*** Begin section ***
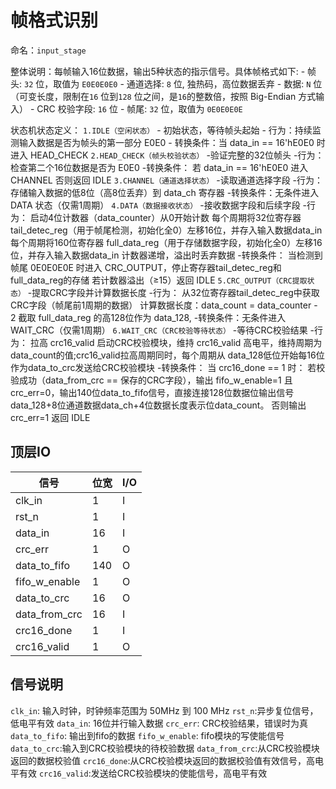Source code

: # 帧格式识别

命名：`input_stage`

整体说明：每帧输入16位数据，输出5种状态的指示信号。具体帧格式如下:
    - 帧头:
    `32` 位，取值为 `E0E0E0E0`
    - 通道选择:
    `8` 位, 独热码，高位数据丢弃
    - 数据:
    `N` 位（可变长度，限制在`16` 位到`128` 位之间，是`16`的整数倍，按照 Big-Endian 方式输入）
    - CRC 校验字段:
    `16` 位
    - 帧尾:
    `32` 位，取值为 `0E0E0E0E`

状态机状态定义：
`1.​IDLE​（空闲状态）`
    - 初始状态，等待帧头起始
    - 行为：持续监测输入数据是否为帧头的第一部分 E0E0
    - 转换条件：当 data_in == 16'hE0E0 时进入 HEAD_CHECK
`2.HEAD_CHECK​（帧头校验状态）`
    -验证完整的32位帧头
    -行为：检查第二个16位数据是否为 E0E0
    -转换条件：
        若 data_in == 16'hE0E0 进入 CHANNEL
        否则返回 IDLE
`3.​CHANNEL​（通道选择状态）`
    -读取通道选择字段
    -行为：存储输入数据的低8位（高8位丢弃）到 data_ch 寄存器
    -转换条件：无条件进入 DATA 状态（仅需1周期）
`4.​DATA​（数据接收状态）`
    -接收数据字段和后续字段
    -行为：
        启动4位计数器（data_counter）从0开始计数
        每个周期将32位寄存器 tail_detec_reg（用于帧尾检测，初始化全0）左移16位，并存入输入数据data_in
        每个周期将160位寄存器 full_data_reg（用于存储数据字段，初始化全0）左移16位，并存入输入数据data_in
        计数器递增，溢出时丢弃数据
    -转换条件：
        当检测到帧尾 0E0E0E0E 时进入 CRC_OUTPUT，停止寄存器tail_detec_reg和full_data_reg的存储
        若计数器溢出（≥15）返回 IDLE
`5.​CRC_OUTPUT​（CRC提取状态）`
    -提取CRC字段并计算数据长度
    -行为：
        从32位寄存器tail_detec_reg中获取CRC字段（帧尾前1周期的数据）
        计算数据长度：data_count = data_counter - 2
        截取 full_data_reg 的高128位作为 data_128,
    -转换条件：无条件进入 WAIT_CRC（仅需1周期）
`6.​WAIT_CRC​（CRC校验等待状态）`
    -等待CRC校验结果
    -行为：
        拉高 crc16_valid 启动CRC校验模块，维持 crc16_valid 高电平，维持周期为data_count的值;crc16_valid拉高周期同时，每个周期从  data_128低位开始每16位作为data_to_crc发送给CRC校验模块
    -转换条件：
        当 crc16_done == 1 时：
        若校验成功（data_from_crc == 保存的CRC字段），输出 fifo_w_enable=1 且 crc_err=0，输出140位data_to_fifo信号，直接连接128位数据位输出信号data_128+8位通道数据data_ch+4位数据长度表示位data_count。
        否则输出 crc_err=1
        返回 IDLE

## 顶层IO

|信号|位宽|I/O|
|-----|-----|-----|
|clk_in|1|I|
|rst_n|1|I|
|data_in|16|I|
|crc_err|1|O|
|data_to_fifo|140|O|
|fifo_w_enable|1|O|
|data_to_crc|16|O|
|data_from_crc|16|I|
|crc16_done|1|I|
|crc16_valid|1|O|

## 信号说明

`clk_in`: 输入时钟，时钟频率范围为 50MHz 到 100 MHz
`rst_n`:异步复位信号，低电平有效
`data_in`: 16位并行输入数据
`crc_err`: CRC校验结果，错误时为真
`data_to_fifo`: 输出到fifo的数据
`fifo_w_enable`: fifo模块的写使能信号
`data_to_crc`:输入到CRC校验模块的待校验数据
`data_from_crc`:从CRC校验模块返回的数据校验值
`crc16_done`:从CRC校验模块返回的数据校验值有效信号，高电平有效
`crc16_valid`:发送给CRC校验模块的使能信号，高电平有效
*** End section ***
WHAT IS REQUIRED – "50MHz 到 100 MHz" marks the first line to print; reproduce that line and every line after it through the end of the listing above.

FINISHED EXERCISE –
`clk_in`: 输入时钟，时钟频率范围为 50MHz 到 100 MHz
`rst_n`:异步复位信号，低电平有效
`data_in`: 16位并行输入数据
`crc_err`: CRC校验结果，错误时为真
`data_to_fifo`: 输出到fifo的数据
`fifo_w_enable`: fifo模块的写使能信号
`data_to_crc`:输入到CRC校验模块的待校验数据
`data_from_crc`:从CRC校验模块返回的数据校验值
`crc16_done`:从CRC校验模块返回的数据校验值有效信号，高电平有效
`crc16_valid`:发送给CRC校验模块的使能信号，高电平有效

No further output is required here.